Adam Akimey

Personal information
- Date of birth: 21 February 2004 (age 22)
- Place of birth: Bagarmossen, Sweden
- Height: 1.85 m (6 ft 1 in)
- Positions: Winger; forward;

Team information
- Current team: Helsingborgs IF
- Number: 9

Youth career
- 0000–2018: IFK Haninge
- 2019–2021: IF Brommapojkarna
- 2022–2023: Hammarby Fotboll

Senior career*
- Years: Team / Apps / (Gls)
- 2024–2025: Hammarby Fotboll / 0 / (0)
- 2024: Hammarby Talang FF / 28 / (11)
- 2025–: Helsingborgs IF / 28 / (4)

= Adam Akimey =

Swedish footballer (born 2004)

Adam Akimey (born 21 February 2004) is a Swedish footballer who plays as a winger or forward for Helsingborgs IF.

==Early life==
Akimey was born on 21 February 2004. Born in Bagarmossen, Sweden, he is a native of Stockholm, Sweden.

==Club career==
As a youth player, Akimey joined the youth academy of Swedish side IFK Haninge. Following his stint there, he joined the youth academy of Swedish side IF Brommapojkarna in 2019.

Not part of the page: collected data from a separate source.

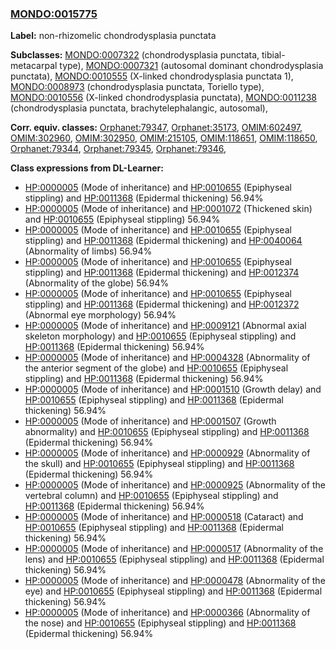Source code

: 
### [MONDO:0015775](http://purl.obolibrary.org/obo/MONDO_0015775)
**Label:** non-rhizomelic chondrodysplasia punctata

**Subclasses:** [MONDO:0007322](http://purl.obolibrary.org/obo/MONDO_0007322) (chondrodysplasia punctata, tibial-metacarpal type), [MONDO:0007321](http://purl.obolibrary.org/obo/MONDO_0007321) (autosomal dominant chondrodysplasia punctata), [MONDO:0010555](http://purl.obolibrary.org/obo/MONDO_0010555) (X-linked chondrodysplasia punctata 1), [MONDO:0008973](http://purl.obolibrary.org/obo/MONDO_0008973) (chondrodysplasia punctata, Toriello type), [MONDO:0010556](http://purl.obolibrary.org/obo/MONDO_0010556) (X-linked chondrodysplasia punctata), [MONDO:0011238](http://purl.obolibrary.org/obo/MONDO_0011238) (chondrodysplasia punctata, brachytelephalangic, autosomal), 

**Corr. equiv. classes:** [Orphanet:79347](http://www.orpha.net/ORDO/Orphanet_79347), [Orphanet:35173](http://www.orpha.net/ORDO/Orphanet_35173), [OMIM:602497](http://purl.obolibrary.org/obo/OMIM_602497), [OMIM:302960](http://purl.obolibrary.org/obo/OMIM_302960), [OMIM:302950](http://purl.obolibrary.org/obo/OMIM_302950), [OMIM:215105](http://purl.obolibrary.org/obo/OMIM_215105), [OMIM:118651](http://purl.obolibrary.org/obo/OMIM_118651), [OMIM:118650](http://purl.obolibrary.org/obo/OMIM_118650), [Orphanet:79344](http://www.orpha.net/ORDO/Orphanet_79344), [Orphanet:79345](http://www.orpha.net/ORDO/Orphanet_79345), [Orphanet:79346](http://www.orpha.net/ORDO/Orphanet_79346), 

**Class expressions from DL-Learner:**

- [HP:0000005](http://purl.obolibrary.org/obo/HP_0000005) (Mode of inheritance) and [HP:0010655](http://purl.obolibrary.org/obo/HP_0010655) (Epiphyseal stippling) and [HP:0011368](http://purl.obolibrary.org/obo/HP_0011368) (Epidermal thickening) 56.94%
- [HP:0000005](http://purl.obolibrary.org/obo/HP_0000005) (Mode of inheritance) and [HP:0001072](http://purl.obolibrary.org/obo/HP_0001072) (Thickened skin) and [HP:0010655](http://purl.obolibrary.org/obo/HP_0010655) (Epiphyseal stippling) 56.94%
- [HP:0000005](http://purl.obolibrary.org/obo/HP_0000005) (Mode of inheritance) and [HP:0010655](http://purl.obolibrary.org/obo/HP_0010655) (Epiphyseal stippling) and [HP:0011368](http://purl.obolibrary.org/obo/HP_0011368) (Epidermal thickening) and [HP:0040064](http://purl.obolibrary.org/obo/HP_0040064) (Abnormality of limbs) 56.94%
- [HP:0000005](http://purl.obolibrary.org/obo/HP_0000005) (Mode of inheritance) and [HP:0010655](http://purl.obolibrary.org/obo/HP_0010655) (Epiphyseal stippling) and [HP:0011368](http://purl.obolibrary.org/obo/HP_0011368) (Epidermal thickening) and [HP:0012374](http://purl.obolibrary.org/obo/HP_0012374) (Abnormality of the globe) 56.94%
- [HP:0000005](http://purl.obolibrary.org/obo/HP_0000005) (Mode of inheritance) and [HP:0010655](http://purl.obolibrary.org/obo/HP_0010655) (Epiphyseal stippling) and [HP:0011368](http://purl.obolibrary.org/obo/HP_0011368) (Epidermal thickening) and [HP:0012372](http://purl.obolibrary.org/obo/HP_0012372) (Abnormal eye morphology) 56.94%
- [HP:0000005](http://purl.obolibrary.org/obo/HP_0000005) (Mode of inheritance) and [HP:0009121](http://purl.obolibrary.org/obo/HP_0009121) (Abnormal axial skeleton morphology) and [HP:0010655](http://purl.obolibrary.org/obo/HP_0010655) (Epiphyseal stippling) and [HP:0011368](http://purl.obolibrary.org/obo/HP_0011368) (Epidermal thickening) 56.94%
- [HP:0000005](http://purl.obolibrary.org/obo/HP_0000005) (Mode of inheritance) and [HP:0004328](http://purl.obolibrary.org/obo/HP_0004328) (Abnormality of the anterior segment of the globe) and [HP:0010655](http://purl.obolibrary.org/obo/HP_0010655) (Epiphyseal stippling) and [HP:0011368](http://purl.obolibrary.org/obo/HP_0011368) (Epidermal thickening) 56.94%
- [HP:0000005](http://purl.obolibrary.org/obo/HP_0000005) (Mode of inheritance) and [HP:0001510](http://purl.obolibrary.org/obo/HP_0001510) (Growth delay) and [HP:0010655](http://purl.obolibrary.org/obo/HP_0010655) (Epiphyseal stippling) and [HP:0011368](http://purl.obolibrary.org/obo/HP_0011368) (Epidermal thickening) 56.94%
- [HP:0000005](http://purl.obolibrary.org/obo/HP_0000005) (Mode of inheritance) and [HP:0001507](http://purl.obolibrary.org/obo/HP_0001507) (Growth abnormality) and [HP:0010655](http://purl.obolibrary.org/obo/HP_0010655) (Epiphyseal stippling) and [HP:0011368](http://purl.obolibrary.org/obo/HP_0011368) (Epidermal thickening) 56.94%
- [HP:0000005](http://purl.obolibrary.org/obo/HP_0000005) (Mode of inheritance) and [HP:0000929](http://purl.obolibrary.org/obo/HP_0000929) (Abnormality of the skull) and [HP:0010655](http://purl.obolibrary.org/obo/HP_0010655) (Epiphyseal stippling) and [HP:0011368](http://purl.obolibrary.org/obo/HP_0011368) (Epidermal thickening) 56.94%
- [HP:0000005](http://purl.obolibrary.org/obo/HP_0000005) (Mode of inheritance) and [HP:0000925](http://purl.obolibrary.org/obo/HP_0000925) (Abnormality of the vertebral column) and [HP:0010655](http://purl.obolibrary.org/obo/HP_0010655) (Epiphyseal stippling) and [HP:0011368](http://purl.obolibrary.org/obo/HP_0011368) (Epidermal thickening) 56.94%
- [HP:0000005](http://purl.obolibrary.org/obo/HP_0000005) (Mode of inheritance) and [HP:0000518](http://purl.obolibrary.org/obo/HP_0000518) (Cataract) and [HP:0010655](http://purl.obolibrary.org/obo/HP_0010655) (Epiphyseal stippling) and [HP:0011368](http://purl.obolibrary.org/obo/HP_0011368) (Epidermal thickening) 56.94%
- [HP:0000005](http://purl.obolibrary.org/obo/HP_0000005) (Mode of inheritance) and [HP:0000517](http://purl.obolibrary.org/obo/HP_0000517) (Abnormality of the lens) and [HP:0010655](http://purl.obolibrary.org/obo/HP_0010655) (Epiphyseal stippling) and [HP:0011368](http://purl.obolibrary.org/obo/HP_0011368) (Epidermal thickening) 56.94%
- [HP:0000005](http://purl.obolibrary.org/obo/HP_0000005) (Mode of inheritance) and [HP:0000478](http://purl.obolibrary.org/obo/HP_0000478) (Abnormality of the eye) and [HP:0010655](http://purl.obolibrary.org/obo/HP_0010655) (Epiphyseal stippling) and [HP:0011368](http://purl.obolibrary.org/obo/HP_0011368) (Epidermal thickening) 56.94%
- [HP:0000005](http://purl.obolibrary.org/obo/HP_0000005) (Mode of inheritance) and [HP:0000366](http://purl.obolibrary.org/obo/HP_0000366) (Abnormality of the nose) and [HP:0010655](http://purl.obolibrary.org/obo/HP_0010655) (Epiphyseal stippling) and [HP:0011368](http://purl.obolibrary.org/obo/HP_0011368) (Epidermal thickening) 56.94%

Ahead of the 2022 season, he joined the youth academy of Swedish side Hammarby Fotboll and was promoted to the club's reserve team in 2024, where he made twenty-eight league appearances and scored eleven goals. During March 2025, he signed for Swedish side Helsingborgs IF. Beninese news website Le Miroir Magazine wrote in 2025 that he "gradually established himself in the Swedish club's squad" while playing for them.